[EXTRACTED INFORMATION Boundary: Start]
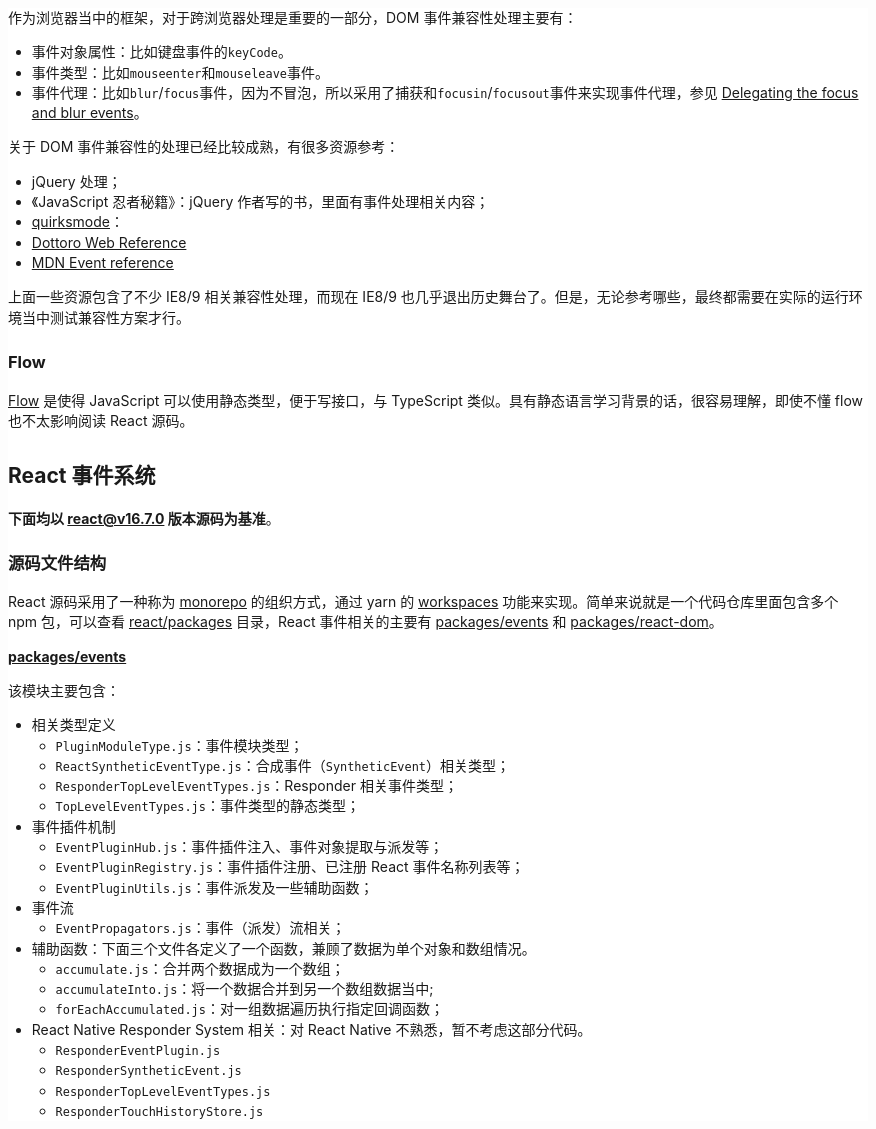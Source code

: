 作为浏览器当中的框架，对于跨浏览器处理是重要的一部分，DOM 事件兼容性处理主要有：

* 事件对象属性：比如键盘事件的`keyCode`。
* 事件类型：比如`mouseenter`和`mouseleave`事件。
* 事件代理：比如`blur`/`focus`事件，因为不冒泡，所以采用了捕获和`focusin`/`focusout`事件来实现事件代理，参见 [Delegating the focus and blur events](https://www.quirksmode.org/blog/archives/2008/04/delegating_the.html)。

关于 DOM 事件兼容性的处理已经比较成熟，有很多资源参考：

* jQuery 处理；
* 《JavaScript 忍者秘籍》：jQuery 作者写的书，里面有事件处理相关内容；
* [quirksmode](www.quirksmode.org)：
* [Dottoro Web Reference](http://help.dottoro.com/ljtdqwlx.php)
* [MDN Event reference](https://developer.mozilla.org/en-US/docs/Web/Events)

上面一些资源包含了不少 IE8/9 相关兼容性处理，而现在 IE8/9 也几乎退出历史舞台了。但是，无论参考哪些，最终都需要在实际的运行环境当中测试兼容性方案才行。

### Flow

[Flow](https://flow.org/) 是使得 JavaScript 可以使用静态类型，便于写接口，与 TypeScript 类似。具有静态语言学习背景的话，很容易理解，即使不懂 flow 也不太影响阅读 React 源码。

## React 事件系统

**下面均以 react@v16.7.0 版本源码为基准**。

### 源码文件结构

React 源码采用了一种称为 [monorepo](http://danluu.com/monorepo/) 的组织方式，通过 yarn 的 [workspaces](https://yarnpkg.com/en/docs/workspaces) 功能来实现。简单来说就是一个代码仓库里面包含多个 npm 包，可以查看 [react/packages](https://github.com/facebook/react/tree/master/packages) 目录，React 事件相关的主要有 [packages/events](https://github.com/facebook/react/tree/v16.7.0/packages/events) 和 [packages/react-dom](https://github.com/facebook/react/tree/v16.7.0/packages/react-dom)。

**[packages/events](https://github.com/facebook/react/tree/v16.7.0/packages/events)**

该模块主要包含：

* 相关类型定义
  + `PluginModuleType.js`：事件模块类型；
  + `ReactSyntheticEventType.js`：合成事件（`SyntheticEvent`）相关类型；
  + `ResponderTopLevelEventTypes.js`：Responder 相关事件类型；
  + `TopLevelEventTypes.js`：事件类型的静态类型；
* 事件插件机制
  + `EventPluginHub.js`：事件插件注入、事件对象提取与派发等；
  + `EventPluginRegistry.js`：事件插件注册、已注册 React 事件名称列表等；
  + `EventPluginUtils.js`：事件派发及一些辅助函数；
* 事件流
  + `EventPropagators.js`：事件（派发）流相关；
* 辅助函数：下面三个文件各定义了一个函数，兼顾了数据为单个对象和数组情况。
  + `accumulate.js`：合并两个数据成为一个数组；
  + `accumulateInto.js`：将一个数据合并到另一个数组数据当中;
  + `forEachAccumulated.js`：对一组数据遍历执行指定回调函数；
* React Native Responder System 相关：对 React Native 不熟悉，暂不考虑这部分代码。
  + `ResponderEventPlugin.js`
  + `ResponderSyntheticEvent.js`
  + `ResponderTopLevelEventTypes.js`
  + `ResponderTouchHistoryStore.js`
[EXTRACTED INFORMATION Boundary: End]
[EXTRACTED INFORMATION Boundary: Start]
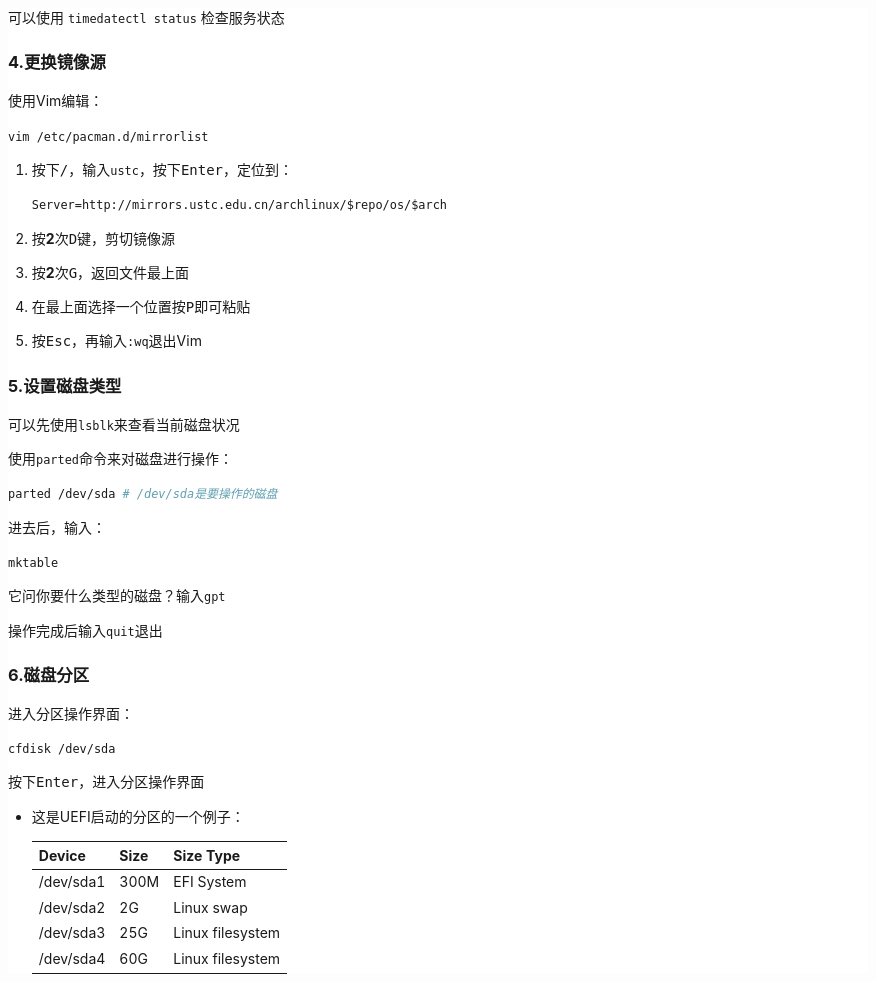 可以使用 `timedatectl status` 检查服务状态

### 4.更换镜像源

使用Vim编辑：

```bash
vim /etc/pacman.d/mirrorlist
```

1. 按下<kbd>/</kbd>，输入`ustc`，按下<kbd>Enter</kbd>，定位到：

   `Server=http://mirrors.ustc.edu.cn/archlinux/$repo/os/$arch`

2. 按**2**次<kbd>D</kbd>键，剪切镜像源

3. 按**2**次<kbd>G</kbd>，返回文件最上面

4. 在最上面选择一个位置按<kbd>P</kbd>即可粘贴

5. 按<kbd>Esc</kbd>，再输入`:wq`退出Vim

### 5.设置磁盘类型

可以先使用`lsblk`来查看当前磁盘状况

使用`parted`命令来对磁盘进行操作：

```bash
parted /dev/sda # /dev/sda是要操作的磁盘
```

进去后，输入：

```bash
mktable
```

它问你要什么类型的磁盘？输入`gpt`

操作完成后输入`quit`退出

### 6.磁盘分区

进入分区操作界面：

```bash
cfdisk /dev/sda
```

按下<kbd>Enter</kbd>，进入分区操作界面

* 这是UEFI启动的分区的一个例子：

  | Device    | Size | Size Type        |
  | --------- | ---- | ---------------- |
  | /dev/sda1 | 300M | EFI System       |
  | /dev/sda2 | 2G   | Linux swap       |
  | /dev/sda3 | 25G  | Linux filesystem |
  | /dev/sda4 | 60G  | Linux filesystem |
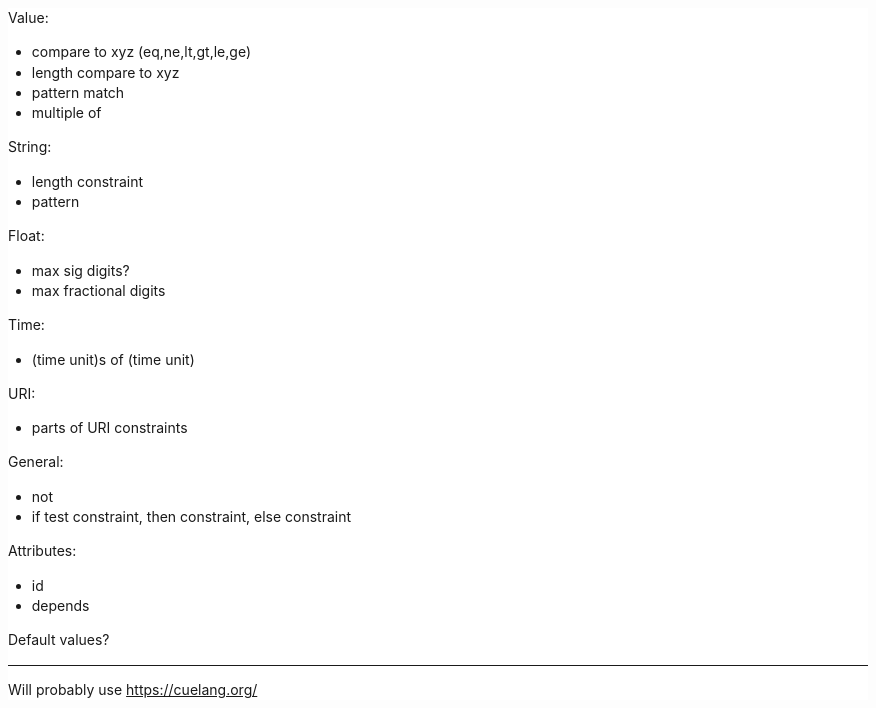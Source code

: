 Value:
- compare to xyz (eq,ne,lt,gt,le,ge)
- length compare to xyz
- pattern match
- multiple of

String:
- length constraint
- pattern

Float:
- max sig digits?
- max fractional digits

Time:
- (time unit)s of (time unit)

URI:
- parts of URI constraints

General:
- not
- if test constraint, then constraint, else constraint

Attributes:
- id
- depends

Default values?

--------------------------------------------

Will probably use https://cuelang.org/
[EXTRACTED INFORMATION Boundary: End]
[EXTRACTED INFORMATION Boundary: Start]
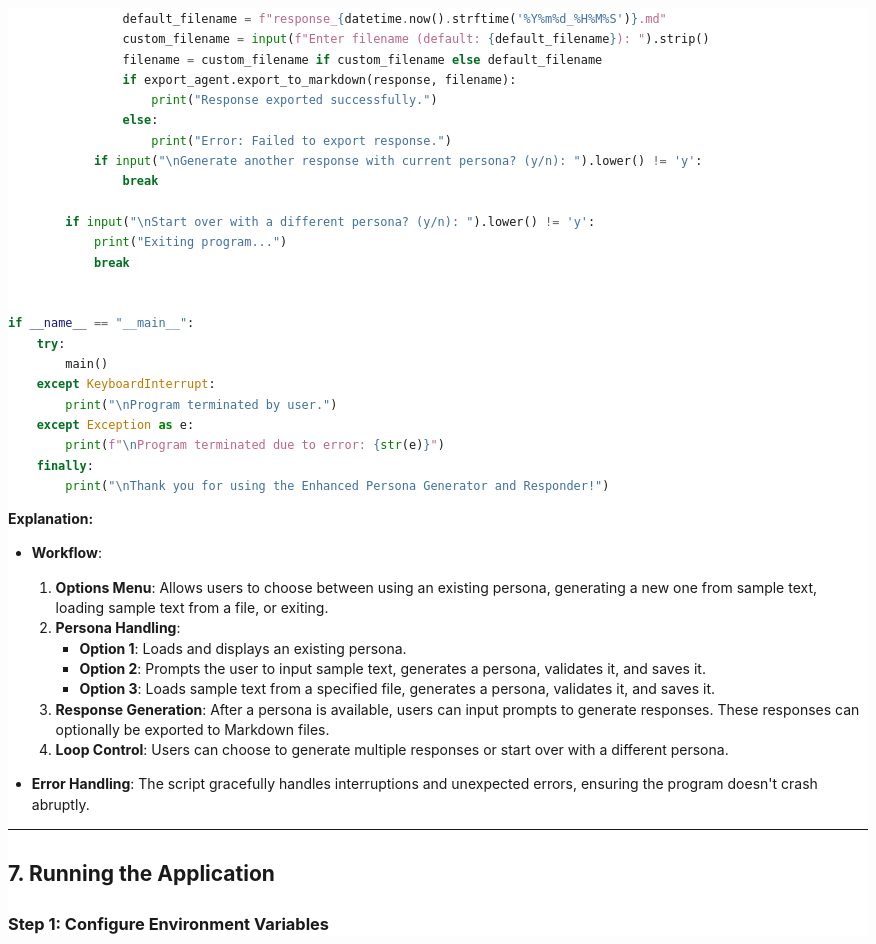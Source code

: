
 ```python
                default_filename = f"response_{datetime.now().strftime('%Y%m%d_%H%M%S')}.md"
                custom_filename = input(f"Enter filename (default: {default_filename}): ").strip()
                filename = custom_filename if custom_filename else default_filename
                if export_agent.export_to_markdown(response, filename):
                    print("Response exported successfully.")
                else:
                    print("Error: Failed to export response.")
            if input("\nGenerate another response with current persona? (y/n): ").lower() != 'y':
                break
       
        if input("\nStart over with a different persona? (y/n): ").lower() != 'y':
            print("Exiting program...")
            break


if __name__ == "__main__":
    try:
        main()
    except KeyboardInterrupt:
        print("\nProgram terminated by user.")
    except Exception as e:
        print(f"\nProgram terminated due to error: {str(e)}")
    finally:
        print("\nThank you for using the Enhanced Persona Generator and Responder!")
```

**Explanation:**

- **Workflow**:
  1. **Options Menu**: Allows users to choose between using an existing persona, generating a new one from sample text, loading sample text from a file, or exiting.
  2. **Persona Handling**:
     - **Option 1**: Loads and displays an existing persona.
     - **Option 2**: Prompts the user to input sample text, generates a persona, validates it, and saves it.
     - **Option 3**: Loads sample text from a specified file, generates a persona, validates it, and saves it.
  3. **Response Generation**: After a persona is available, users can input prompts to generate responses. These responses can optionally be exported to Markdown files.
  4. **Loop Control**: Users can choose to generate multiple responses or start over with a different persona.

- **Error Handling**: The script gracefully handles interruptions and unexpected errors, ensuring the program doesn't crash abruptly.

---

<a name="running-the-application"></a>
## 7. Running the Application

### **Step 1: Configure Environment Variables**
[EXTRACTED INFORMATION Boundary: End]
TASK STATEMENT: Filter the data down to the lines that contain the string "multiple", and copy them.

RESPONSE TO THE EXERCISE:
- multiple of
  4. **Loop Control**: Users can choose to generate multiple responses or start over with a different persona.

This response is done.